## [What is required]
Your job is to set down the stretch of entries that opens with the line containing "- [Ask HN: How" and closes with the line containing "- [New York Became". Keep both end lines, copy each exactly, and add nothing.
· · · · ·
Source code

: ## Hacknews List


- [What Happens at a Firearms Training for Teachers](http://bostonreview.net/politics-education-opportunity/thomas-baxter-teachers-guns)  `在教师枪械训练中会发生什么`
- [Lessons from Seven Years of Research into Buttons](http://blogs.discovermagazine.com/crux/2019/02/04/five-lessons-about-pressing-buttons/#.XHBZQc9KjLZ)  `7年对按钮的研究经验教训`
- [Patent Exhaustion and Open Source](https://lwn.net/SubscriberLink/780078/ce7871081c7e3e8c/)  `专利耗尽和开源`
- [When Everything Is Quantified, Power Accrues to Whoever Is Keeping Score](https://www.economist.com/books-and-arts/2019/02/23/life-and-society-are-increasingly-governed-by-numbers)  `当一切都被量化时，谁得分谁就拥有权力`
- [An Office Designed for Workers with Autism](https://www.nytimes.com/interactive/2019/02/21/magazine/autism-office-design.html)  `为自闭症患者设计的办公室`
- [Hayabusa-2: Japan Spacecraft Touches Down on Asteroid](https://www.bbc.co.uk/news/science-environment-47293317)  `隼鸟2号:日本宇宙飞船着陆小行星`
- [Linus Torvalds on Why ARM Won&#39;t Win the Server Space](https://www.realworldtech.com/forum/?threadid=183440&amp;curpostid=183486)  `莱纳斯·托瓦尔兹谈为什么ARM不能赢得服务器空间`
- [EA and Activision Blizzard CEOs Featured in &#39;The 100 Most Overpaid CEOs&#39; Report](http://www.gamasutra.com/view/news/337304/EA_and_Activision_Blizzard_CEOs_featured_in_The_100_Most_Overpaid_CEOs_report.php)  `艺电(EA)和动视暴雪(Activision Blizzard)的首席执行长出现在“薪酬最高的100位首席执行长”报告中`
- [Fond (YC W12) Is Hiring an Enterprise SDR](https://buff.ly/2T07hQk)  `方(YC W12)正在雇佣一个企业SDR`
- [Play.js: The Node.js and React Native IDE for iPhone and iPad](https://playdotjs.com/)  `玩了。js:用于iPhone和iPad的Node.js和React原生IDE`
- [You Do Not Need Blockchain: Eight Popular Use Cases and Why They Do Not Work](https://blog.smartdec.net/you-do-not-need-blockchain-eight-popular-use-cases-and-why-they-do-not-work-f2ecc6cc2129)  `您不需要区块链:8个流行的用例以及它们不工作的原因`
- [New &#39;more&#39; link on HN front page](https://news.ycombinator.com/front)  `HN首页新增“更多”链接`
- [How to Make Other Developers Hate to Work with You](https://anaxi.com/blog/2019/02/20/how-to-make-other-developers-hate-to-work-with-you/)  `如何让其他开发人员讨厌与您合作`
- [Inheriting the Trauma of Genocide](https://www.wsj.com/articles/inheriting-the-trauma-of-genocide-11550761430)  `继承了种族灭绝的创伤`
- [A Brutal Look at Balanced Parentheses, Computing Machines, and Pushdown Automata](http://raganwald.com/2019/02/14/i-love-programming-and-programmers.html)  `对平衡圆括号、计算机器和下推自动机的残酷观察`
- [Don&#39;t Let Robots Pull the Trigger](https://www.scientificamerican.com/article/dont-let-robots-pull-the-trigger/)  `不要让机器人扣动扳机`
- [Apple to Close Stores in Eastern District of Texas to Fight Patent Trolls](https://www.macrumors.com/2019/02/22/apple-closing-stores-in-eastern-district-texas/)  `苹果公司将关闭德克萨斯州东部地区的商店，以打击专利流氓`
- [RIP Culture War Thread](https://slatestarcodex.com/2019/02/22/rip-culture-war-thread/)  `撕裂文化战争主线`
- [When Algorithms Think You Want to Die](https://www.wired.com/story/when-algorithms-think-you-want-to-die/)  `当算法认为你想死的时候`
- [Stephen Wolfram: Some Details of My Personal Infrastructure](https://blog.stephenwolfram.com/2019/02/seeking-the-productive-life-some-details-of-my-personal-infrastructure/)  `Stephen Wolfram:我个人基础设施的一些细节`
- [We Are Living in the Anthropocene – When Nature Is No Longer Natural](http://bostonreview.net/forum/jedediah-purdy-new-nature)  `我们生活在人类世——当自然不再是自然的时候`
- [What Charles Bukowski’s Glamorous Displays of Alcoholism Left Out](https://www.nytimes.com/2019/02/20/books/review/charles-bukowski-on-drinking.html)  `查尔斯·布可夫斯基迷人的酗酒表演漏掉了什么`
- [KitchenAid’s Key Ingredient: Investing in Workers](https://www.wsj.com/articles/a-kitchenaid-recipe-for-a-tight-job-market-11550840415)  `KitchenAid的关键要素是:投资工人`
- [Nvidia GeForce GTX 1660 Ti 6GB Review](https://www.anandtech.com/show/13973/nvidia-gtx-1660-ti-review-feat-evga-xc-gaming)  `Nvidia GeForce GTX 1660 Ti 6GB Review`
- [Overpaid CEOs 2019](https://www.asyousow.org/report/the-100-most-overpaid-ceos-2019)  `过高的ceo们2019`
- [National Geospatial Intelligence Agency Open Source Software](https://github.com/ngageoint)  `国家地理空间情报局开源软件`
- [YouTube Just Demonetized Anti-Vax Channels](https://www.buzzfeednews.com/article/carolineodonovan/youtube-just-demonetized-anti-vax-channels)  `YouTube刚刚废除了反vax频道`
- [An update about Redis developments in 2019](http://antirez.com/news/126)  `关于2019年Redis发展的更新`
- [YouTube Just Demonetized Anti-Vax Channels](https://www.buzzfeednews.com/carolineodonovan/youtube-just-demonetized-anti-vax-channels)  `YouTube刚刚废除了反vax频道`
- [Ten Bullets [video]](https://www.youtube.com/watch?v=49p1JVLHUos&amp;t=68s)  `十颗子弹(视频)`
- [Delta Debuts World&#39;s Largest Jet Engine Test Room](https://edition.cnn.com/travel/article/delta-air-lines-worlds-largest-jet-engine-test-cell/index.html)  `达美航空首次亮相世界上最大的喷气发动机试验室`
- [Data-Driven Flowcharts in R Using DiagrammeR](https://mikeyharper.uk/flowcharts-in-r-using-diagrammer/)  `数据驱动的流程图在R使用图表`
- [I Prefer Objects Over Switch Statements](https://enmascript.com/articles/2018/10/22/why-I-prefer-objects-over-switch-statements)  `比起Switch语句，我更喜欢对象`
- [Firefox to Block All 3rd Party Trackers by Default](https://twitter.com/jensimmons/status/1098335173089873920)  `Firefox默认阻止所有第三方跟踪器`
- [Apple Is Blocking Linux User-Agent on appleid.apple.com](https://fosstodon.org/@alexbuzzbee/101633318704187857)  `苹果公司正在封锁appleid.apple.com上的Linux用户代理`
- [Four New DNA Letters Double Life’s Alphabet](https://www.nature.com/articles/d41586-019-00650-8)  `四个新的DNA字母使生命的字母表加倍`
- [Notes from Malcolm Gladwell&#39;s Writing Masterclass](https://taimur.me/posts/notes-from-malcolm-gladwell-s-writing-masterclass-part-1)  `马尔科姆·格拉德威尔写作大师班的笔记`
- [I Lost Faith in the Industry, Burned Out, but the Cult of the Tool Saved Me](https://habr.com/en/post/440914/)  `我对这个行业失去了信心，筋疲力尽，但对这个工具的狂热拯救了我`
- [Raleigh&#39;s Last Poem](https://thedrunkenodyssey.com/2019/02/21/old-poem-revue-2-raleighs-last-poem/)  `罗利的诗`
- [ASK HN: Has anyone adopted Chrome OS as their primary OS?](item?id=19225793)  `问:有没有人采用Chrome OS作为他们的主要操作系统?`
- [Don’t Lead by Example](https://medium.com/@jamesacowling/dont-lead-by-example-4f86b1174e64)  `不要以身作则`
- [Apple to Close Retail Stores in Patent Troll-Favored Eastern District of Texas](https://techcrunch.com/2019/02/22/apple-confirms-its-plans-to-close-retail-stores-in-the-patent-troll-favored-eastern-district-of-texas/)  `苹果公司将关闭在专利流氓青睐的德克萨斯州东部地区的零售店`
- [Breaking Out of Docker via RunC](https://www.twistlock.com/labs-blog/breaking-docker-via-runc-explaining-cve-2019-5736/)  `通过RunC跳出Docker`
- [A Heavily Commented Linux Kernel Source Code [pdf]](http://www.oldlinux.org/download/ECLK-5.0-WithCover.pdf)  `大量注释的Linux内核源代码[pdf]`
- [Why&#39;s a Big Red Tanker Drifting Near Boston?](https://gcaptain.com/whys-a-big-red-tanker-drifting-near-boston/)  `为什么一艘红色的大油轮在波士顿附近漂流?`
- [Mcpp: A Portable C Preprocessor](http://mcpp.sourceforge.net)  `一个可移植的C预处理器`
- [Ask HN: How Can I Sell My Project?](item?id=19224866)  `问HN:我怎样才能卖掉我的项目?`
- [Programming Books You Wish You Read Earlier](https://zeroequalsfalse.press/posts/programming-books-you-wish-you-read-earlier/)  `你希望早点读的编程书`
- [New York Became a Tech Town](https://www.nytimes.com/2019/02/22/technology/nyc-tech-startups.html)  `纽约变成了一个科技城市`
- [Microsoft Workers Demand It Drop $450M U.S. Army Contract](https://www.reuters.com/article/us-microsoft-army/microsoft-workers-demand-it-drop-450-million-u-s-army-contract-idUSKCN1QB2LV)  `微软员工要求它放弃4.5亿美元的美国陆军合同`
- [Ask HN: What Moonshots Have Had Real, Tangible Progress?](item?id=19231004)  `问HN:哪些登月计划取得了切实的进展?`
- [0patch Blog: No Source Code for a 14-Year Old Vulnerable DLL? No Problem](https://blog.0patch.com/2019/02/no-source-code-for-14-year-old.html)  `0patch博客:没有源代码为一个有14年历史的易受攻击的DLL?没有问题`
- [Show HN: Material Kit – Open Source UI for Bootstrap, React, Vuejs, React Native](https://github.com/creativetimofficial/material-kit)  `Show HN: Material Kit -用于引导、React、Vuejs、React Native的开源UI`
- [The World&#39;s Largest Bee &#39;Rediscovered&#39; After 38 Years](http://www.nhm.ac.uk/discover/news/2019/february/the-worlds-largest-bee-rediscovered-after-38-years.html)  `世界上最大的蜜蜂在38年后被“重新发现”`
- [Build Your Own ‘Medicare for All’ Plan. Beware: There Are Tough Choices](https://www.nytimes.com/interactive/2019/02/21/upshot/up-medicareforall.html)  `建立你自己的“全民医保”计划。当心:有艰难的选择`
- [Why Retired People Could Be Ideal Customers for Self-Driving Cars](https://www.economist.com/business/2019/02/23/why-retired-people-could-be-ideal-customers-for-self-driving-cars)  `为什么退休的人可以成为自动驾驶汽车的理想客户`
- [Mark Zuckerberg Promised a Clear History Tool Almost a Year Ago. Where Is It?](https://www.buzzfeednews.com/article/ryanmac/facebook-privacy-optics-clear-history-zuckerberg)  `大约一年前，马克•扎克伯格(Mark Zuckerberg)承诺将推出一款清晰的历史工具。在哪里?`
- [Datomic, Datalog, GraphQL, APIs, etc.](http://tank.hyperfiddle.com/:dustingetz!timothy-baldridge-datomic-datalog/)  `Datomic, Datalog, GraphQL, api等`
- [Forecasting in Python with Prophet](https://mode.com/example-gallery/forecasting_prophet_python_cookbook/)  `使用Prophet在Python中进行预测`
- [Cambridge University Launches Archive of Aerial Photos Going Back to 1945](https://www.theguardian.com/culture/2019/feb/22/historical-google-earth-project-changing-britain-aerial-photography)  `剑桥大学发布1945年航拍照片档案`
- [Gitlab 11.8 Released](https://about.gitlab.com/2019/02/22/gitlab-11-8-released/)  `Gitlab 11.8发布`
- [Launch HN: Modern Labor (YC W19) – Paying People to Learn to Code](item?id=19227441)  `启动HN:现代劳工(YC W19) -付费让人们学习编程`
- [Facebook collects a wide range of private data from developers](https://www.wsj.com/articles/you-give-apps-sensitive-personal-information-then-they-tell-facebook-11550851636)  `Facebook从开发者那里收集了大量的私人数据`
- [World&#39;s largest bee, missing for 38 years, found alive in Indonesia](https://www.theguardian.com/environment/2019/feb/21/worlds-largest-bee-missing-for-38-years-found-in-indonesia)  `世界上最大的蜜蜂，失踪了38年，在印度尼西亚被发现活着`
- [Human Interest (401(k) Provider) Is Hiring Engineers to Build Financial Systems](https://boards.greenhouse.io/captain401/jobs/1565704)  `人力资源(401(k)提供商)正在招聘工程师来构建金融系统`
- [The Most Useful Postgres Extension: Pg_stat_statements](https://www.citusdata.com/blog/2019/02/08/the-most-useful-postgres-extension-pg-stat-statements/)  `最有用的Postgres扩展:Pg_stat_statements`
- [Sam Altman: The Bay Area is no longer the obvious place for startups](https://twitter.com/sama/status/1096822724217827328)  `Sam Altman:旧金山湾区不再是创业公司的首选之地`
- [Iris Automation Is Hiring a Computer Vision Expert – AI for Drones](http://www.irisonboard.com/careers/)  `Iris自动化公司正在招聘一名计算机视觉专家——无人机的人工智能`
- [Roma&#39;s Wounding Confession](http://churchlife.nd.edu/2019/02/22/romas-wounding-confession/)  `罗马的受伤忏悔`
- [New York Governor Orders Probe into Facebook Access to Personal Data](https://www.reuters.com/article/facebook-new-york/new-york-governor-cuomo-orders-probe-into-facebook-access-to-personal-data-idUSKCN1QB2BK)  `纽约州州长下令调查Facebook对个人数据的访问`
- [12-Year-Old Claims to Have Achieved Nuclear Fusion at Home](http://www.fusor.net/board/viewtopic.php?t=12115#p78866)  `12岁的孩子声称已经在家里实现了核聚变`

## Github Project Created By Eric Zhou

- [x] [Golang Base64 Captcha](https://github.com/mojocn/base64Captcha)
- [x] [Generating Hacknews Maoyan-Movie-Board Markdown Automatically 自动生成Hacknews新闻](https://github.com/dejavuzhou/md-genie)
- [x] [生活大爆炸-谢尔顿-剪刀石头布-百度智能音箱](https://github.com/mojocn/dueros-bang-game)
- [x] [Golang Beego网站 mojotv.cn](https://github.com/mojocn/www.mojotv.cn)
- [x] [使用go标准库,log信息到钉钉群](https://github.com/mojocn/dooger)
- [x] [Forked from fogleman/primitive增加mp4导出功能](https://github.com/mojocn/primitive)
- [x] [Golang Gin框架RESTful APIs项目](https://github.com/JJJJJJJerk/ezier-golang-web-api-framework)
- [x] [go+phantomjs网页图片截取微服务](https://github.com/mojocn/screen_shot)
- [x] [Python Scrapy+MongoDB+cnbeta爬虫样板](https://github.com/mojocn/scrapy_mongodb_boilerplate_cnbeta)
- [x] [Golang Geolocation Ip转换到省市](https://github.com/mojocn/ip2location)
· · · · ·
## [Answer to the problem]
- [Ask HN: How Can I Sell My Project?](item?id=19224866)  `问HN:我怎样才能卖掉我的项目?`
- [Programming Books You Wish You Read Earlier](https://zeroequalsfalse.press/posts/programming-books-you-wish-you-read-earlier/)  `你希望早点读的编程书`
- [New York Became a Tech Town](https://www.nytimes.com/2019/02/22/technology/nyc-tech-startups.html)  `纽约变成了一个科技城市`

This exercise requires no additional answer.